■ Dataset ■

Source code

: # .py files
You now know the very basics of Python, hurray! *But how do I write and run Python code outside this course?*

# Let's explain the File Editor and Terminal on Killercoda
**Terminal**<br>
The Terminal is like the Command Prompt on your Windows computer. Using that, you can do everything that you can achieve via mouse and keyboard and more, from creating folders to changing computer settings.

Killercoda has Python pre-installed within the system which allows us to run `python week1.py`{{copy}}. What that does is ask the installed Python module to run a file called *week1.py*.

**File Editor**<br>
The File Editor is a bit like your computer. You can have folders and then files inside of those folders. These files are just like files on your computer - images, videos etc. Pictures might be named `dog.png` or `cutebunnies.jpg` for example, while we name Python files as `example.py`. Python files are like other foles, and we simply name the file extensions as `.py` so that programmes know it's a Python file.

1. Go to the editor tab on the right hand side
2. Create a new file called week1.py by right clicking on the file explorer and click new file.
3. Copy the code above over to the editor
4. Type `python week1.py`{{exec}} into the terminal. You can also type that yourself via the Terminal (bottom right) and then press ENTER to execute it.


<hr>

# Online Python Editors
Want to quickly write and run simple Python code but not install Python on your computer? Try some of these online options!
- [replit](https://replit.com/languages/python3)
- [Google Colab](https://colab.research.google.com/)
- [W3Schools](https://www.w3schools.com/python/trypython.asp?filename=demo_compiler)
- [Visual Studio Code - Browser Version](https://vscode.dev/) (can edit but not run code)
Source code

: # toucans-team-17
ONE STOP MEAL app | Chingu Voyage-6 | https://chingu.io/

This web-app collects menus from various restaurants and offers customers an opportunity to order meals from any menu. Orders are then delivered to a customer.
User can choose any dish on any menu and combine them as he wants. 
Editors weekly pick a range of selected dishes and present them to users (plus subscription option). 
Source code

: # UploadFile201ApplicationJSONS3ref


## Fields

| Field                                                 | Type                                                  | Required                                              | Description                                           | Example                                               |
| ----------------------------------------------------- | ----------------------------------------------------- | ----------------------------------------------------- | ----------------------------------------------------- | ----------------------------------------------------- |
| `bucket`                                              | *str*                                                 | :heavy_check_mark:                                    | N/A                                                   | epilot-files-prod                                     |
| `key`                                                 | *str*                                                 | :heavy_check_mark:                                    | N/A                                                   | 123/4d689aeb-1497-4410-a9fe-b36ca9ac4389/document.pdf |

■ Task item ■
Using the data above, report the number of lines that contain the string "like", and only that number.

■ Result below ■
2